(Your instructions):
Count every line in the data that contains the word "pathlib", then report that number alone.

(Exercise input):
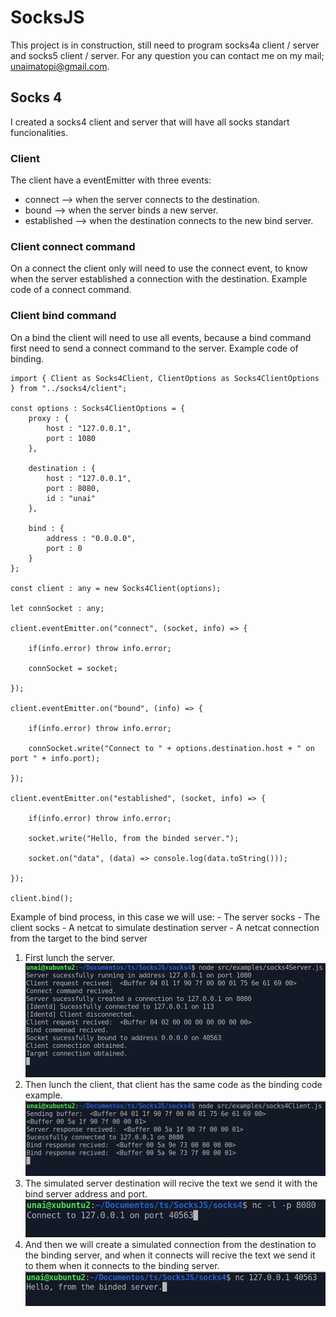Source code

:# SocksJS
This project is in construction, still need to program socks4a client / server and socks5 client / server. For any question you can contact me on my mail; unaimatopi@gmail.com.

## Socks 4
I created a socks4 client and server that will have all socks standart funcionalities.

### Client
The client have a eventEmitter with three events:
  - connect --> when the server connects to the destination.
  - bound --> when the server binds a new server.
  - established --> when the destination connects to the new bind server.

### Client connect command
On a connect the client only will need to use the connect event, to know when the server established a connection with the destination.
Example code of a connect command.

### Client bind command
On a bind the client will need to use all events, because a bind command first need to send a connect command to the server.
Example code of binding.

```
import { Client as Socks4Client, ClientOptions as Socks4ClientOptions } from "../socks4/client";

const options : Socks4ClientOptions = {
	proxy : {
		host : "127.0.0.1",
		port : 1080
	},
	
	destination : {
		host : "127.0.0.1",
		port : 8080,
		id : "unai"
	},
	
	bind : {
		address : "0.0.0.0",
		port : 0
	}	
};

const client : any = new Socks4Client(options);

let connSocket : any;

client.eventEmitter.on("connect", (socket, info) => {

	if(info.error) throw info.error;
	
	connSocket = socket;

});

client.eventEmitter.on("bound", (info) => {
	
	if(info.error) throw info.error;

	connSocket.write("Connect to " + options.destination.host + " on port " + info.port);

});

client.eventEmitter.on("established", (socket, info) => {
	
	if(info.error) throw info.error;

	socket.write("Hello, from the binded server.");

	socket.on("data", (data) => console.log(data.toString()));

});

client.bind();
```

Example of bind process, in this case we will use:
	- The server socks
	- The client socks
	- A netcat to simulate destination server
	- A netcat connection from the target to the bind server
1. First lunch the server.
!["Server launch"](https://raw.githubusercontent.com/unaiiM/SocksJS/main/img/socks4server.png)
2. Then lunch the client, that client has the same code as the binding code example.
!["Client launch"](https://raw.githubusercontent.com/unaiiM/SocksJS/main/img/socks4client.png)
3. The simulated server destination will recive the text we send it with the bind server address and port.
!["Destination server"](https://raw.githubusercontent.com/unaiiM/SocksJS/main/img/socks4simulatedserver.png) 
4. And then we will create a simulated connection from the destination to the binding server, and when it connects will recive the text we send it to them when it connects to the binding server.
!["Connection binding"](https://raw.githubusercontent.com/unaiiM/SocksJS/main/img/socks4simulatedconnection.png) 

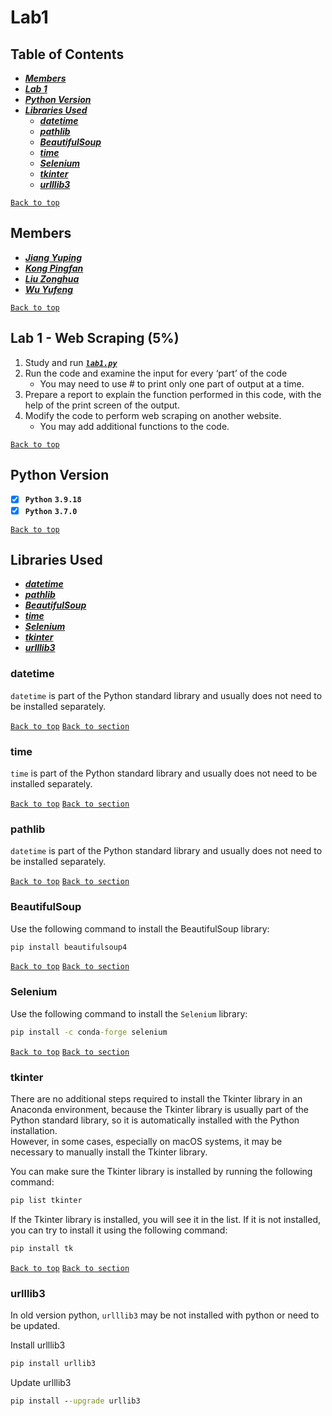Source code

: # Lab1
  
  
## Table of Contents
 * [***Members***](#Members)
 * [***Lab 1***](#lab-1---web-scraping-5)
 * [***Python Version***](#Python-Version)
 * [***Libraries Used***](#Libraries-Used)
   * [***datetime***](#datetime)
   * [***pathlib***](#datetime)
   * [***BeautifulSoup***](#BeautifulSoup)
   * [***time***](#datetime)
   * [***Selenium***](#Selenium)
   * [***tkinter***](#tkinter)
   * [***urlllib3***](#urlllib3)
  
[`Back to top`](#Lab1)
  
## Members
 * [***Jiang Yuping***]()
 * [***Kong Pingfan***](https://github.com/KongPingfanCHN)
 * [***Liu Zonghua***]()
 * [***Wu Yufeng***]()
  
[`Back to top`](#Lab1)
  
## Lab 1 - Web Scraping (5%)

1. Study and run [***`lab1.py`***](./Lab1/Lab1.py)
2. Run the code and examine the input for every ‘part’ of the code
   * You may need to use # to print only one part of output at a time.
3. Prepare a report to explain the function performed in this code, with the help of the print screen of the output.
4. Modify the code to perform web scraping on another website.
   * You may add additional functions to the code.
  
[`Back to top`](#Lab1)
  
## Python Version
- [x] **`Python`** **`3.9.18`**  
- [x] **`Python`** **`3.7.0`**  
  
[`Back to top`](#Lab1)
  
## Libraries Used
* [***datetime***](#datetime)
* [***pathlib***](#datetime)
* [***BeautifulSoup***](#BeautifulSoup)
* [***time***](#datetime)
* [***Selenium***](#Selenium)
* [***tkinter***](#tkinter)
* [***urlllib3***](#urlllib3)
  
### datetime
`datetime` is part of the Python standard library and usually does not need to be installed separately.
   
[`Back to top`](#Lab1)
[`Back to section`](#Libraries-Used)
  
### time
`time` is part of the Python standard library and usually does not need to be installed separately.
   
[`Back to top`](#Lab1)
[`Back to section`](#Libraries-Used)
  
### pathlib
`datetime` is part of the Python standard library and usually does not need to be installed separately.
   
[`Back to top`](#Lab1)
[`Back to section`](#Libraries-Used)
  
### BeautifulSoup
Use the following command to install the BeautifulSoup library:
```cmd
pip install beautifulsoup4
```
   
[`Back to top`](#Lab1)
[`Back to section`](#Libraries-Used)
  
### Selenium 
Use the following command to install the `Selenium`  library:
```cmd
pip install -c conda-forge selenium
```
   
[`Back to top`](#Lab1)
[`Back to section`](#Libraries-Used)
  
### tkinter
There are no additional steps required to install the Tkinter library in an Anaconda environment, because the Tkinter library is usually part of the Python standard library, so it is automatically installed with the Python installation.   
However, in some cases, especially on macOS systems, it may be necessary to manually install the Tkinter library.  
  
You can make sure the Tkinter library is installed by running the following command:  

```cmd
pip list tkinter
```
If the Tkinter library is installed, you will see it in the list. If it is not installed, you can try to install it using the following command:
```cmd
pip install tk
```
   
[`Back to top`](#Lab1)
[`Back to section`](#Libraries-Used)
  
### urlllib3
In old version python, `urlllib3` may be not installed with python or need to be updated.  
  
Install urlllib3
```cmd
pip install urllib3
```
  
Update urlllib3
```cmd
pip install --upgrade urllib3
```
  
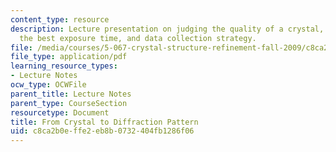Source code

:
 ```yaml
---
content_type: resource
description: Lecture presentation on judging the quality of a crystal, determining
  the best exposure time, and data collection strategy.
file: /media/courses/5-067-crystal-structure-refinement-fall-2009/c8ca2b0effe2eb8b0732404fb1286f06_MIT5_067F09_lec1_data.pdf
file_type: application/pdf
learning_resource_types:
- Lecture Notes
ocw_type: OCWFile
parent_title: Lecture Notes
parent_type: CourseSection
resourcetype: Document
title: From Crystal to Diffraction Pattern
uid: c8ca2b0e-ffe2-eb8b-0732-404fb1286f06
---
```

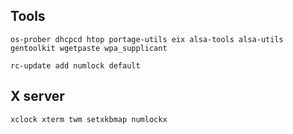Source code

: ## Tools
```os-prober dhcpcd htop portage-utils eix alsa-tools alsa-utils gentoolkit wgetpaste wpa_supplicant```

```rc-update add numlock default```

## X server
```xclock xterm twm setxkbmap numlockx```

(Response to this exercise):
3